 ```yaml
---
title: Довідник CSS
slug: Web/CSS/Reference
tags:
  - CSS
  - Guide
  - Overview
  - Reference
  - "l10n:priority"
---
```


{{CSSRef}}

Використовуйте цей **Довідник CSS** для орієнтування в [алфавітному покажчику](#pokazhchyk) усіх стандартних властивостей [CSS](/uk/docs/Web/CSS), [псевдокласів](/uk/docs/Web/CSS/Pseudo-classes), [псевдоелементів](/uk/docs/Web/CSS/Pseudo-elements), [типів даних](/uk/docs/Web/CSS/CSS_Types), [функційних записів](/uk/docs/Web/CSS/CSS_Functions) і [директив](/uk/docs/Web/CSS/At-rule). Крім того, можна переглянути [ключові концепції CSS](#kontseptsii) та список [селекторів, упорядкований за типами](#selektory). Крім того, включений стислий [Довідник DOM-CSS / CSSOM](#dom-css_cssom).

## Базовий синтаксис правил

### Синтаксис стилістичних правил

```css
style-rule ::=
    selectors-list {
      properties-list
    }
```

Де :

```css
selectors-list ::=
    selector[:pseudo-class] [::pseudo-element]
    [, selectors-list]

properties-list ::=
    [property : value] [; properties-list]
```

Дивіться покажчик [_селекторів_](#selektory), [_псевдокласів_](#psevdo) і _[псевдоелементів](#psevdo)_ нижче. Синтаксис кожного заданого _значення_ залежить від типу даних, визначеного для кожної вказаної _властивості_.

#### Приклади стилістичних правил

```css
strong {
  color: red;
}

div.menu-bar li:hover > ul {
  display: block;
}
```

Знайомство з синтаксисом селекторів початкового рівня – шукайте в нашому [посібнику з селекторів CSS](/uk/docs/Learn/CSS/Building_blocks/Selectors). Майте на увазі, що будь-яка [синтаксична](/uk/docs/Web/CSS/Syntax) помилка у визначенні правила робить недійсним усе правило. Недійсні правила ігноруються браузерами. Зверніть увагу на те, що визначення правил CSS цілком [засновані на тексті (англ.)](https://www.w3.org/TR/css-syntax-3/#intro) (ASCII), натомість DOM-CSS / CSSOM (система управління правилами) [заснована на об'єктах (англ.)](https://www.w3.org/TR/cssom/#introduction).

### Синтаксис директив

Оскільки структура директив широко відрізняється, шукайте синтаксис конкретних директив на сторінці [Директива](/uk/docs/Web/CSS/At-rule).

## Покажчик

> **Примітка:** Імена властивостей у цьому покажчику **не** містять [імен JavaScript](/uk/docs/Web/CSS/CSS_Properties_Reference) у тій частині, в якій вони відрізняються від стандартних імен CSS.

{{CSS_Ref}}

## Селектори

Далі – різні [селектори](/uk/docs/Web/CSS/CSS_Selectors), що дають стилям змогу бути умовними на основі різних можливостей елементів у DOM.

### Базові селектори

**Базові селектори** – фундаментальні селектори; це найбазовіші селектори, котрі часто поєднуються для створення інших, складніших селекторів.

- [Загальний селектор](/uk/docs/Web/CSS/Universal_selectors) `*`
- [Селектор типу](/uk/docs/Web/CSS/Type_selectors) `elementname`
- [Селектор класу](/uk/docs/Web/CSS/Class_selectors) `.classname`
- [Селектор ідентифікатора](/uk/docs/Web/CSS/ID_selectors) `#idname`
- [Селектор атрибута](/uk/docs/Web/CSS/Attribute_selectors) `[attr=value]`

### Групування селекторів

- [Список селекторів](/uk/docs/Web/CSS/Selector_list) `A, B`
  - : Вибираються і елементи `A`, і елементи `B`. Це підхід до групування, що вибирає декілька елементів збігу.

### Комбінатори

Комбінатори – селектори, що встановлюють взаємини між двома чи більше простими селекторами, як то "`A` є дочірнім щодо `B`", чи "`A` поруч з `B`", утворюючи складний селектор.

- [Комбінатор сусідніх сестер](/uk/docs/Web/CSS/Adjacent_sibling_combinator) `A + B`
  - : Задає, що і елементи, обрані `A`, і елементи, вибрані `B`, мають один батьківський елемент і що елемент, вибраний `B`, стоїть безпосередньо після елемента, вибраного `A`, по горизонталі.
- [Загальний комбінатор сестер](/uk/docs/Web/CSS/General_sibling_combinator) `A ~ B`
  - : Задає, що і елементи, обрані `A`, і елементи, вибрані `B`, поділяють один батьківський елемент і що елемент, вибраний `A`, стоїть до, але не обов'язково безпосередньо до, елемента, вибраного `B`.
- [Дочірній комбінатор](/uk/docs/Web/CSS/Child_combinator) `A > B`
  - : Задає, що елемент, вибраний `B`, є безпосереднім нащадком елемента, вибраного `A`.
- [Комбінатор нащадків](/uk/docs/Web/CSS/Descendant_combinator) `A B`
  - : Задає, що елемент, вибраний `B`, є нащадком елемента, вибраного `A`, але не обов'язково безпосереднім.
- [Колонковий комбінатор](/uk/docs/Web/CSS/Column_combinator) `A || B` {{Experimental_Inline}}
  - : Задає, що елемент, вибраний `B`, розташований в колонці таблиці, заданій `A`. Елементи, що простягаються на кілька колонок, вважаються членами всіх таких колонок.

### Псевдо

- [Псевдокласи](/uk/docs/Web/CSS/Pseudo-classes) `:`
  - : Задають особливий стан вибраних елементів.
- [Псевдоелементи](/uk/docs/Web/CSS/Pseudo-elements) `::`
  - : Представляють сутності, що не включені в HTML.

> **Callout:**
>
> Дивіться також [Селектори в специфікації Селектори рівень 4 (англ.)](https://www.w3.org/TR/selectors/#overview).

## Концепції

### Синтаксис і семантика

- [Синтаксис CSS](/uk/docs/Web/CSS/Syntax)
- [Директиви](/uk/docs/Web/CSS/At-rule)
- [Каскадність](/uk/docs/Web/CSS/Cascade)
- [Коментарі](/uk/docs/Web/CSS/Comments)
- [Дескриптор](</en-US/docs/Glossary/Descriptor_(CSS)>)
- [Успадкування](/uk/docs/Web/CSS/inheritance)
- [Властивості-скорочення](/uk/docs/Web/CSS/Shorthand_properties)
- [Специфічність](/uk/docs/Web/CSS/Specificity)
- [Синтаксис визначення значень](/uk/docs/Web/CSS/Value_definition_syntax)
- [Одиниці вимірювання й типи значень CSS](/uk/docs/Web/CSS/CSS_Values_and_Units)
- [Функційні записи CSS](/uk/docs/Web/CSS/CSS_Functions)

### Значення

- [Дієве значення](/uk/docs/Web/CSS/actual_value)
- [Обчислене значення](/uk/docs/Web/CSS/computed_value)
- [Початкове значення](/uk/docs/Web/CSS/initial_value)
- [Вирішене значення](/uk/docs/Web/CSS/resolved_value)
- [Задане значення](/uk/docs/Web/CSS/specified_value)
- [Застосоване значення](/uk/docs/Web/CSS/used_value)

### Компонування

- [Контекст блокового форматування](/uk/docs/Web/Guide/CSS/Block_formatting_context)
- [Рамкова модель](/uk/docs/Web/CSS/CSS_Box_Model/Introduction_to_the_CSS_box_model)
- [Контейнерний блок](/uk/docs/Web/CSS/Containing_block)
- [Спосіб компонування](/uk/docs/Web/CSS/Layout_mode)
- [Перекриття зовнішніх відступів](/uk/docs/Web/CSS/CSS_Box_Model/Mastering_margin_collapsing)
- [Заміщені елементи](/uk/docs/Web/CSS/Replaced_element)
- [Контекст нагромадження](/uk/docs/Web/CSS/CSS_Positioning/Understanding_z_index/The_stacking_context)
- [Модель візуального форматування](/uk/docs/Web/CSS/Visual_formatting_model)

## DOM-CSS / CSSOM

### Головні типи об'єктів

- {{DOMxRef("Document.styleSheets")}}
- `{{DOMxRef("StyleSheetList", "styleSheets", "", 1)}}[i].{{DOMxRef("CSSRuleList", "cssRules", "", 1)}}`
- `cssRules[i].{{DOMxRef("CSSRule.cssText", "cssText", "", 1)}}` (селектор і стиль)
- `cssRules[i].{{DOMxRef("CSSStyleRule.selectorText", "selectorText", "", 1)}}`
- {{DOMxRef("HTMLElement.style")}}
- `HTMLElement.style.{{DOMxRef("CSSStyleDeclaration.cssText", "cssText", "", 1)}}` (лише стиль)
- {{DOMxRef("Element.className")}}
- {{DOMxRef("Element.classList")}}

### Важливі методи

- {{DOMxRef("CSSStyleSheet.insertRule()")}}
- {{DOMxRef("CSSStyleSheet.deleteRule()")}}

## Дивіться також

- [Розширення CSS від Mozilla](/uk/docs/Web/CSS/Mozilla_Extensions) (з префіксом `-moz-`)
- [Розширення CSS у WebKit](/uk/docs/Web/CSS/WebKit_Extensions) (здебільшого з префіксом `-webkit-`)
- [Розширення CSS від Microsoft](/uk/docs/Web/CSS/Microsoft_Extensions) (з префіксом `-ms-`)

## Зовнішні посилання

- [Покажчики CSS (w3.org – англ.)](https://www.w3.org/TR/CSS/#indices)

■ ■ ■

**Exercise details**
Give back, word for word, only the lines above from the line holding "### Комбінатори" to the line holding "- [Комбінатор сусідніх", both included.

**Problem solution**
### Комбінатори

Комбінатори – селектори, що встановлюють взаємини між двома чи більше простими селекторами, як то "`A` є дочірнім щодо `B`", чи "`A` поруч з `B`", утворюючи складний селектор.

- [Комбінатор сусідніх сестер](/uk/docs/Web/CSS/Adjacent_sibling_combinator) `A + B`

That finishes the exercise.